Computational and Structural Biotechnology Journal (Jan 2023)
Accurate prediction of functional effect of single amino acid variants with deep learning
Abstract
The assessment of functional effect of amino acid variants is a critical biological problem in proteomics for clinical medicine and protein engineering. Although natively occurring variants offer insights into deleterious variants, high-throughput deep mutational experiments enable comprehensive investigation of amino acid variants for a given protein. However, these mutational experiments are too expensive to dissect millions of variants on thousands of proteins. Thus, computational approaches have been proposed, but they heavily rely on hand-crafted evolutionary conservation, limiting their accuracy. Recent advancement in transformers provides a promising solution to precisely estimate the functional effects of protein variants on high-throughput experimental data.
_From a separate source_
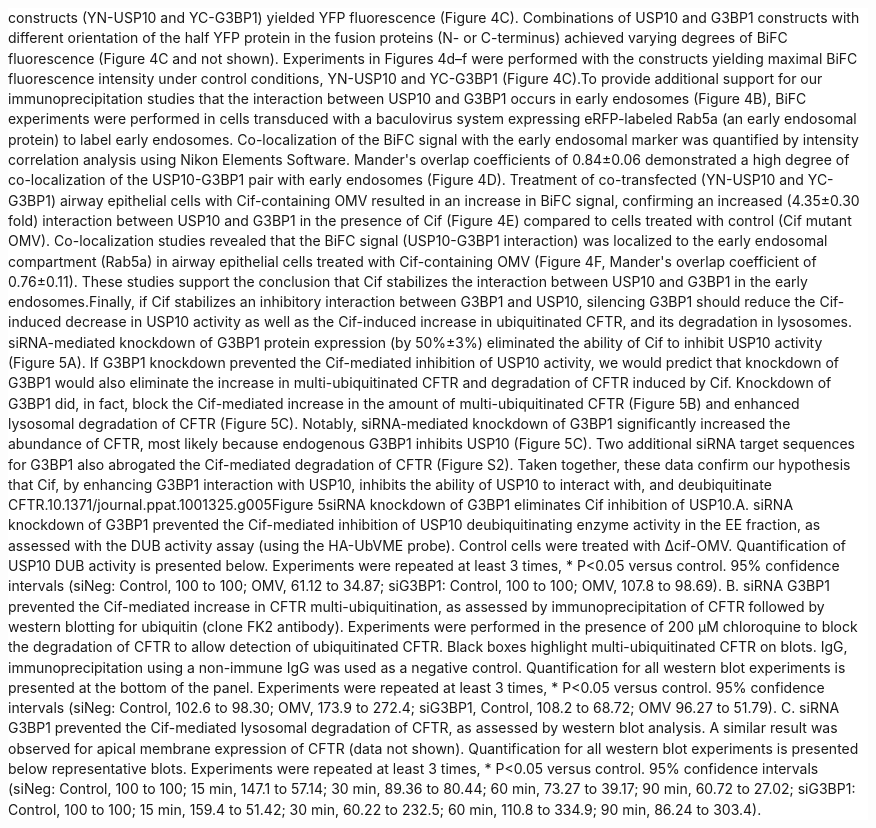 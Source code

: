 constructs (YN-USP10 and YC-G3BP1) yielded YFP fluorescence (Figure 4C). Combinations of USP10 and G3BP1 constructs with different orientation of the half YFP protein in the fusion proteins (N- or C-terminus) achieved varying degrees of BiFC fluorescence (Figure 4C and not shown). Experiments in Figures 4d–f were performed with the constructs yielding maximal BiFC fluorescence intensity under control conditions, YN-USP10 and YC-G3BP1 (Figure 4C).To provide additional support for our immunoprecipitation studies that the interaction between USP10 and G3BP1 occurs in early endosomes (Figure 4B), BiFC experiments were performed in cells transduced with a baculovirus system expressing eRFP-labeled Rab5a (an early endosomal protein) to label early endosomes. Co-localization of the BiFC signal with the early endosomal marker was quantified by intensity correlation analysis using Nikon Elements Software. Mander's overlap coefficients of 0.84±0.06 demonstrated a high degree of co-localization of the USP10-G3BP1 pair with early endosomes (Figure 4D). Treatment of co-transfected (YN-USP10 and YC-G3BP1) airway epithelial cells with Cif-containing OMV resulted in an increase in BiFC signal, confirming an increased (4.35±0.30 fold) interaction between USP10 and G3BP1 in the presence of Cif (Figure 4E) compared to cells treated with control (Cif mutant OMV). Co-localization studies revealed that the BiFC signal (USP10-G3BP1 interaction) was localized to the early endosomal compartment (Rab5a) in airway epithelial cells treated with Cif-containing OMV (Figure 4F, Mander's overlap coefficient of 0.76±0.11). These studies support the conclusion that Cif stabilizes the interaction between USP10 and G3BP1 in the early endosomes.Finally, if Cif stabilizes an inhibitory interaction between G3BP1 and USP10, silencing G3BP1 should reduce the Cif-induced decrease in USP10 activity as well as the Cif-induced increase in ubiquitinated CFTR, and its degradation in lysosomes. siRNA-mediated knockdown of G3BP1 protein expression (by 50%±3%) eliminated the ability of Cif to inhibit USP10 activity (Figure 5A). If G3BP1 knockdown prevented the Cif-mediated inhibition of USP10 activity, we would predict that knockdown of G3BP1 would also eliminate the increase in multi-ubiquitinated CFTR and degradation of CFTR induced by Cif. Knockdown of G3BP1 did, in fact, block the Cif-mediated increase in the amount of multi-ubiquitinated CFTR (Figure 5B) and enhanced lysosomal degradation of CFTR (Figure 5C). Notably, siRNA-mediated knockdown of G3BP1 significantly increased the abundance of CFTR, most likely because endogenous G3BP1 inhibits USP10 (Figure 5C). Two additional siRNA target sequences for G3BP1 also abrogated the Cif-mediated degradation of CFTR (Figure S2). Taken together, these data confirm our hypothesis that Cif, by enhancing G3BP1 interaction with USP10, inhibits the ability of USP10 to interact with, and deubiquitinate CFTR.10.1371/journal.ppat.1001325.g005Figure 5siRNA knockdown of G3BP1 eliminates Cif inhibition of USP10.A. siRNA knockdown of G3BP1 prevented the Cif-mediated inhibition of USP10 deubiquitinating enzyme activity in the EE fraction, as assessed with the DUB activity assay (using the HA-UbVME probe). Control cells were treated with Δcif-OMV. Quantification of USP10 DUB activity is presented below. Experiments were repeated at least 3 times, * P<0.05 versus control. 95% confidence intervals (siNeg: Control, 100 to 100; OMV, 61.12 to 34.87; siG3BP1: Control, 100 to 100; OMV, 107.8 to 98.69). B. siRNA G3BP1 prevented the Cif-mediated increase in CFTR multi-ubiquitination, as assessed by immunoprecipitation of CFTR followed by western blotting for ubiquitin (clone FK2 antibody). Experiments were performed in the presence of 200 µM chloroquine to block the degradation of CFTR to allow detection of ubiquitinated CFTR. Black boxes highlight multi-ubiquitinated CFTR on blots. IgG, immunoprecipitation using a non-immune IgG was used as a negative control. Quantification for all western blot experiments is presented at the bottom of the panel. Experiments were repeated at least 3 times, * P<0.05 versus control. 95% confidence intervals (siNeg: Control, 102.6 to 98.30; OMV, 173.9 to 272.4; siG3BP1, Control, 108.2 to 68.72; OMV 96.27 to 51.79). C. siRNA G3BP1 prevented the Cif-mediated lysosomal degradation of CFTR, as assessed by western blot analysis. A similar result was observed for apical membrane expression of CFTR (data not shown). Quantification for all western blot experiments is presented below representative blots. Experiments were repeated at least 3 times, * P<0.05 versus control. 95% confidence intervals (siNeg: Control, 100 to 100; 15 min, 147.1 to 57.14; 30 min, 89.36 to 80.44; 60 min, 73.27 to 39.17; 90 min, 60.72 to 27.02; siG3BP1: Control, 100 to 100; 15 min, 159.4 to 51.42; 30 min, 60.22 to 232.5; 60 min, 110.8 to 334.9; 90 min, 86.24 to 303.4).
Here, we introduce a novel deep learning model, namely Rep2Mut-V2, which leverages learned representation from transformer models. Rep2Mut-V2 significantly enhances the prediction accuracy for 27 types of measurements of functional effects of protein variants. In the evaluation of 38 protein datasets with 118,933 single amino acid variants, Rep2Mut-V2 achieved an average Spearman’s correlation coefficient of 0.7. This surpasses the performance of six state-of-the-art methods, including the recently released methods ESM, DeepSequence and EVE. Even with limited training data, Rep2Mut-V2 outperforms ESM and DeepSequence, showing its potential to extend high-throughput experimental analysis for more protein variants to reduce experimental cost. In conclusion, Rep2Mut-V2 provides accurate predictions of the functional effects of single amino acid variants of protein coding sequences. This tool can significantly aid in the interpretation of variants in human disease studies.